More than half (56%) of Millennial-generation consumers in the US think the auto industry is “old,” and 33% say it is not innovative, yet most believe that auto companies’ use of technology will be key to engaging them in the future, according to a survey from Microsoft, conducted by KRC Research.
As the struggling US auto industy tries to stay afloat with government bailout help, the 80 million people of the Millennial generation (born 1981-2001) have heightened expectations as to how automakers should interact with them via high-tech channels.
Millennials Want Auto Info Online
In terms of buying vehicles, the “Millennials in Automotive Survey 2009” finds that an overwhelming majority (91%) of Millennial-generation auto consumers feel it is important for auto manufacturers to offer websites that give them a full view of purchase options and service history, while 86% want web-based auto financing and service requests, and 87% want customization of car options, such as color and add-ons.
Additional survey findings:
- 56% of Millennials want to interact with automakers through instant messaging (56%).
- 74% want to be able to visit automotive company-hosted blogs to post concerns or ask questions.
- 52% want to get mobile alerts regarding new car releases, price drops and more.
- 44% seek to network with other auto enthusiasts through automotive company-supported social networking sites, Facebook or MySpace groups.
Car Shopping Preferences
When comparison shopping for a car, the majority of Millennials prefer to visit dealers in person (91%), but roughly half (52%) prefer to use self-service kiosks or mobile devices at the dealership to automate the shopping process vs. talking to a person.
The survey also found that 89% will compare products, services and rates on company websites, while large percentages of Millennials seek advice from third-party consumer websites (65%), third-party consumer blogs (45%), friends or colleagues via social networking sites (61%), and friends and family (87%).
“Automakers and dealers already face enormous problems around operational costs, union contracts and the credit crisis,” said Dave Graff, US automotive industry solutions director, Microsoft. “As the largest wave of consumers entering the market since the Baby Boomers, Millennials represent an amazing opportunity for automakers to tap into a new customer base.
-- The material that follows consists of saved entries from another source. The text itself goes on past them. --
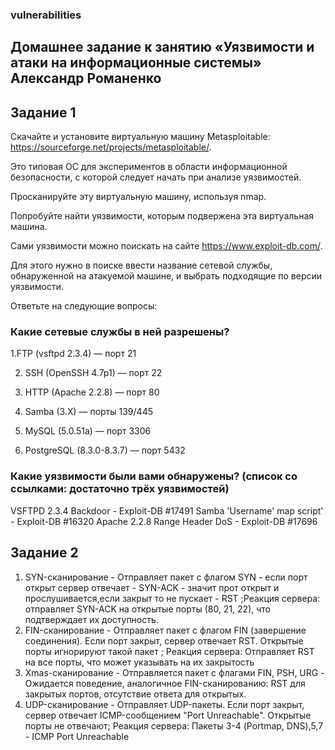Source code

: ### vulnerabilities


## Домашнее задание к занятию «Уязвимости и атаки на информационные системы» Александр Романенко
## Задание 1

Скачайте и установите виртуальную машину Metasploitable: https://sourceforge.net/projects/metasploitable/.

Это типовая ОС для экспериментов в области информационной безопасности, с которой следует начать при анализе уязвимостей.

Просканируйте эту виртуальную машину, используя nmap.

Попробуйте найти уязвимости, которым подвержена эта виртуальная машина.

Сами уязвимости можно поискать на сайте https://www.exploit-db.com/.

Для этого нужно в поиске ввести название сетевой службы, обнаруженной на атакуемой машине, и выбрать подходящие по версии уязвимости.

Ответьте на следующие вопросы:

### Какие сетевые службы в ней разрешены?
1.FTP (vsftpd 2.3.4) — порт 21

2. SSH (OpenSSH 4.7p1) — порт 22

3. HTTP (Apache 2.2.8) — порт 80

4. Samba (3.X) — порты 139/445

5. MySQL (5.0.51a) — порт 3306

6. PostgreSQL (8.3.0-8.3.7) — порт 5432



### Какие уязвимости были вами обнаружены? (список со ссылками: достаточно трёх уязвимостей)
VSFTPD 2.3.4 Backdoor  - Exploit-DB #17491
Samba 'Username' map script' - Exploit-DB #16320
Apache 2.2.8 Range Header DoS - Exploit-DB #17696
## Задание 2
1. SYN-сканирование - Отправляет пакет с флагом SYN - если порт открыт сервер отвечает - SYN-ACK - значит прот открыт и прослушивается,если закрыт то не пускает - RST ;Реакция сервера: отправляет SYN-ACK на открытые порты (80, 21, 22), что подтверждает их доступность.
2.  FIN-сканирование - Отправляет пакет с флагом FIN (завершение соединения). Если порт закрыт, сервер отвечает RST. Открытые порты игнорируют такой пакет ; Реакция сервера: Отправляет RST на все порты, что может указывать на их закрытость
3.  Xmas-сканирование - Отправляется пакет с флагами FIN, PSH, URG - Ожидается поведение, аналогичное FIN-сканированию: RST для закрытых портов, отсутствие ответа для открытых.
4.  UDP-сканирование  -  Отправляет UDP-пакеты. Если порт закрыт, сервер отвечает ICMP-сообщением "Port Unreachable". Открытые порты не отвечают;   Реакция сервера: Пакеты 3-4 (Portmap, DNS),5,7 -  ICMP Port Unreachable














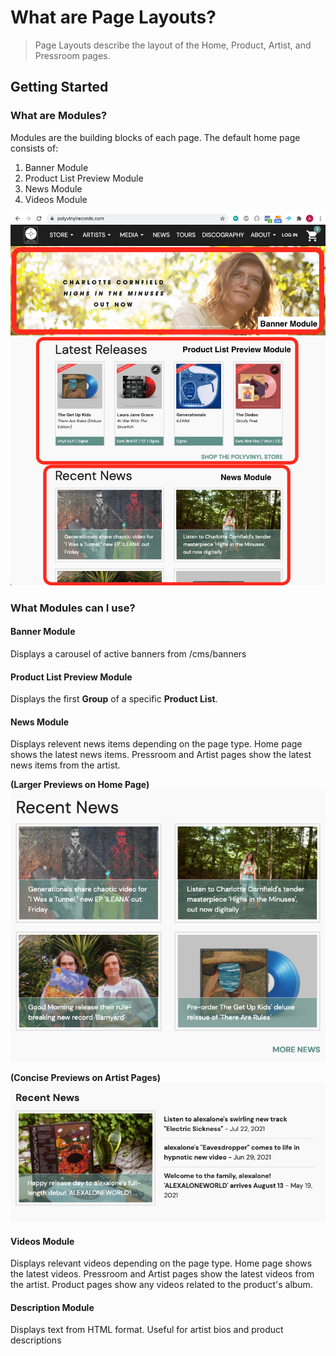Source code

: # What are Page Layouts?
> Page Layouts describe the layout of the Home, Product, Artist, and Pressroom pages.

## Getting Started
### What are Modules?
Modules are the building blocks of each page.  The default home page consists of:
1. Banner Module
2. Product List Preview Module
3. News Module
4. Videos Module

![](views/home_modules.png)


### What Modules can I use?
#### Banner Module
Displays a carousel of active banners from /cms/banners

#### Product List Preview Module
Displays the first **Group** of a specific **Product List**.

#### News Module
Displays relevent news items depending on the page type.  Home page shows the latest news items.  Pressroom and Artist pages show the latest news items from the artist.

**(Larger Previews on Home Page)**
![](views/home_news_module.png)

**(Concise Previews on Artist Pages)**
![](views/artist_news_module.png)

#### Videos Module
Displays relevant videos depending on the page type.  Home page shows the latest videos.  Pressroom and Artist pages show the latest videos from the artist.  Product pages show any videos related to the product's album.

#### Description Module
Displays text from HTML format.  Useful for artist bios and product descriptions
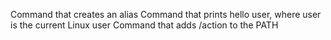 Command that creates an alias
Command that prints hello user, where user is the current Linux user
Command that adds /action to the PATH
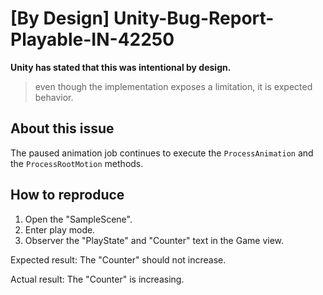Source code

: # [By Design] Unity-Bug-Report-Playable-IN-42250

**Unity has stated that this was intentional by design.**
> even though the implementation exposes a limitation, it is expected behavior.

## About this issue

The paused animation job continues to execute the `ProcessAnimation` and the `ProcessRootMotion` methods.

## How to reproduce

1. Open the "SampleScene".
2. Enter play mode.
3. Observer the "PlayState" and "Counter" text in the Game view.

Expected result: The "Counter" should not increase.

Actual result: The "Counter" is increasing.

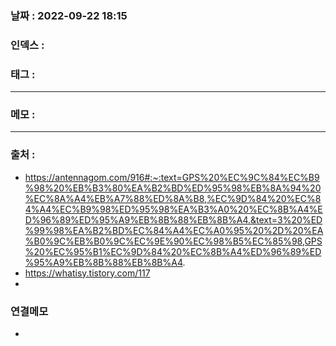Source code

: ### 날짜 :  2022-09-22 18:15

### 인덱스 :

### 태그 :

----

### 메모 :



----
### 출처 :
- https://antennagom.com/916#:~:text=GPS%20%EC%9C%84%EC%B9%98%20%EB%B3%80%EA%B2%BD%ED%95%98%EB%8A%94%20%EC%8A%A4%EB%A7%88%ED%8A%B8,%EC%9D%84%20%EC%84%A4%EC%B9%98%ED%95%98%EA%B3%A0%20%EC%8B%A4%ED%96%89%ED%95%A9%EB%8B%88%EB%8B%A4.&text=3%20%ED%99%98%EA%B2%BD%EC%84%A4%EC%A0%95%20%2D%20%EA%B0%9C%EB%B0%9C%EC%9E%90%EC%98%B5%EC%85%98,GPS%20%EC%95%B1%EC%9D%84%20%EC%8B%A4%ED%96%89%ED%95%A9%EB%8B%88%EB%8B%A4.
- https://whatisy.tistory.com/117
- 


### 연결메모
-








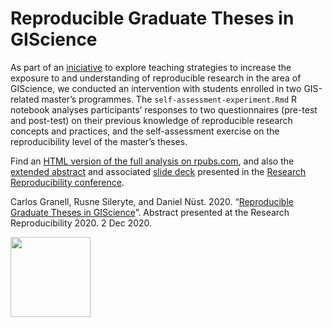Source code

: # Reproducible Graduate Theses in GIScience

As part of an [iniciative](https://osf.io/j97zp/) to explore teaching strategies to increase the exposure to and understanding of reproducible research in the area of GIScience, we conducted an intervention with students enrolled in two GIS-related master’s programmes. The `self-assessment-experiment.Rmd` R notebook analyses participants’ responses to two questionnaires (pre-test and post-test) on their previous knowledge of reproducible research concepts and practices, and the self-assessment exercise on the reproducibility level of the master’s theses. 

Find an [HTML version of the full analysis on rpubs.com](https://rpubs.com/cgranell/reproducible-graduate-theses), and also the [extended abstract](https://pwd.aa.ufl.edu/researchre-pro/wp-content/uploads/sites/8/2020/11/Paper_2-1_Granell_Carlos.pdf) and associated [slide deck](https://docs.google.com/presentation/d/1UGeFsjeZbN7zr-r_thmnjT15EEq8xXyKEZMPcRY6GTs/edit?usp=sharing) presented in the [Research Reproducibility conference](https://pwd.aa.ufl.edu/researchre-pro/). 


Carlos Granell, Rusne Sileryte, and Daniel Nüst. 2020. “[Reproducible Graduate Theses in GIScience](https://pwd.aa.ufl.edu/researchre-pro/wp-content/uploads/sites/8/2020/11/Paper_2-1_Granell_Carlos.pdf)”. Abstract presented at the Research Reproducibility 2020. 2 Dec 2020.


<a href="https://reproducible-agile.github.io/"><img src="https://reproducible-agile.github.io/public/images/reproducible-AGILE-logo-square.svg" width="128px" align="center"/></a>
However, this requires a larger strategy toward leveraging customer-facing technology for competitive advantage – such as social networking sites, instant messaging and mobility.”
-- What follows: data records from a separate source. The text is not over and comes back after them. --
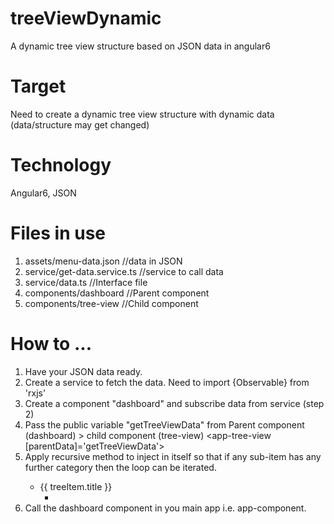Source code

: # treeViewDynamic
A dynamic tree view structure based on JSON data in angular6

# Target
Need to create a dynamic tree view structure with dynamic data (data/structure may get changed)

# Technology
Angular6, JSON

# Files in use
1. assets/menu-data.json                  //data in JSON
2. service/get-data.service.ts            //service to call data
3. service/data.ts                        //Interface file
4. components/dashboard                   //Parent component
5. components/tree-view                   //Child component

# How to ...
1. Have your JSON data ready.
2. Create a service to fetch the data. Need to import {Observable} from 'rxjs'
3. Create a component "dashboard" and subscribe data from service (step 2)
4. Pass the public variable "getTreeViewData" from Parent component (dashboard) > child component (tree-view)
      <app-tree-view [parentData]='getTreeViewData'></app-tree-view>
5. Apply recursive method to inject <app-tree-view> in itself so that if any sub-item has any further category then the loop can be          iterated.  
      <ul>
        <li *ngFor='let treeItem of parentData'>{{ treeItem.title }}
          <ul *ngIf='treeItem.categories.length > 0'>
            <li>
              <app-tree-view [parentData]="treeItem.categories"></app-tree-view>
            </li>
          </ul>
        </li>
      </ul>
  6. Call the dashboard component in you main app i.e. app-component.
   
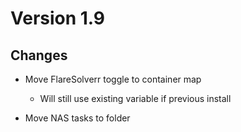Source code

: #  Version 1.9

## Changes

- Move FlareSolverr toggle to container map
  - Will still use existing variable if previous install

- Move NAS tasks to folder
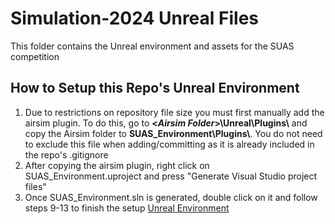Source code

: # Simulation-2024 Unreal Files

This folder contains the Unreal environment and assets for the SUAS competition

## How to Setup this Repo's Unreal Environment
1. Due to restrictions on repository file size you must first manually add the airsim plugin. To do this, go to **\<*Airsim Folder*>\Unreal\Plugins\\** and copy the Airsim folder to **SUAS_Environment\Plugins\\**. You do not need to exclude this file when adding/committing as it is already included in the repo's .gitignore
2. After copying the airsim plugin, right click on SUAS_Environment.uproject and press "Generate Visual Studio project files"
3. Once SUAS_Environment.sln is generated, double click on it and follow steps 9-13 to finish the setup [Unreal Environment](https://microsoft.github.io/AirSim/unreal_custenv/#:~:text=Below%20are%20the%20instructions%20to%20do%20this%3A%201,chose%20%22Generate%20Visual%20Studio%20project%20files%22%20option.%20)
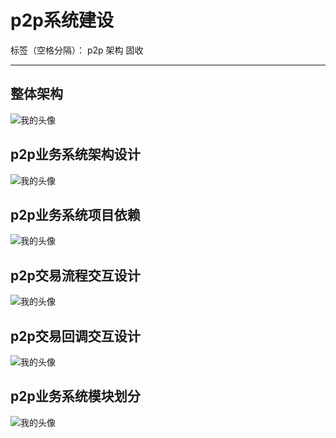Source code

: ﻿# p2p系统建设

标签（空格分隔）： p2p 架构  固收 

---

## 整体架构

![我的头像](https://raw.githubusercontent.com/highpay-zoom/architect-path/master/notes/images/1.png)

## p2p业务系统架构设计

![我的头像](https://raw.githubusercontent.com/highpay-zoom/architect-path/master/notes/images/3.png)

## p2p业务系统项目依赖

![我的头像](https://raw.githubusercontent.com/highpay-zoom/architect-path/master/notes/images/4.png)

## p2p交易流程交互设计

![我的头像](https://raw.githubusercontent.com/highpay-zoom/architect-path/master/notes/images/5.png)

## p2p交易回调交互设计

![我的头像](https://raw.githubusercontent.com/highpay-zoom/architect-path/master/notes/images/6.png)

## p2p业务系统模块划分

![我的头像](https://raw.githubusercontent.com/highpay-zoom/architect-path/master/notes/images/2.png)


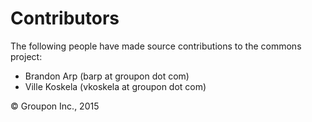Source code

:Contributors
============

The following people have made source contributions to the commons project:

* Brandon Arp (barp at groupon dot com)
* Ville Koskela (vkoskela at groupon dot com)

&copy; Groupon Inc., 2015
Millennials as Auto Workers
Although the current economic crisis has limited the ability of automakers and other companies to hire, the average age of an American autoworker is now 55 – creating a potential labor shortage for the industry in the near future, Microsoft said. To court Millennials as employees, automakers will need to leverage technology as a recruiting tool. To that end, 87% of millennials said that being able to work with “newer, innovative technologies” in the workplace would make them more likely to consider a job opportunity:
Millennials surveyed who are employed also had clear expectations of their employers’ providing specific types of technologies for their use in the workplace. These included company-provided PCs (62%), mobile and smartphones (32%), internal company IM (32%), access to social networking sites (28%), company intranets and portals (49%), and company-provided virtual meetings (27%).
A potential hurdle in recruiting younger workers into the automotive industry may be their perception of the industry itself, the survey found. More than half of Millennials believe the industry is “old in general,” while large percentages also mentioned the industry “does not offer career stability” (52%), has “older workers” (55%) and has a “poor public image” (53%).
About the survey: The survey was conducted by KRC Research from Jan. 5 – 12, 2009, and garnered responses from 400 young adults in the US who were born between 1980 and 1990.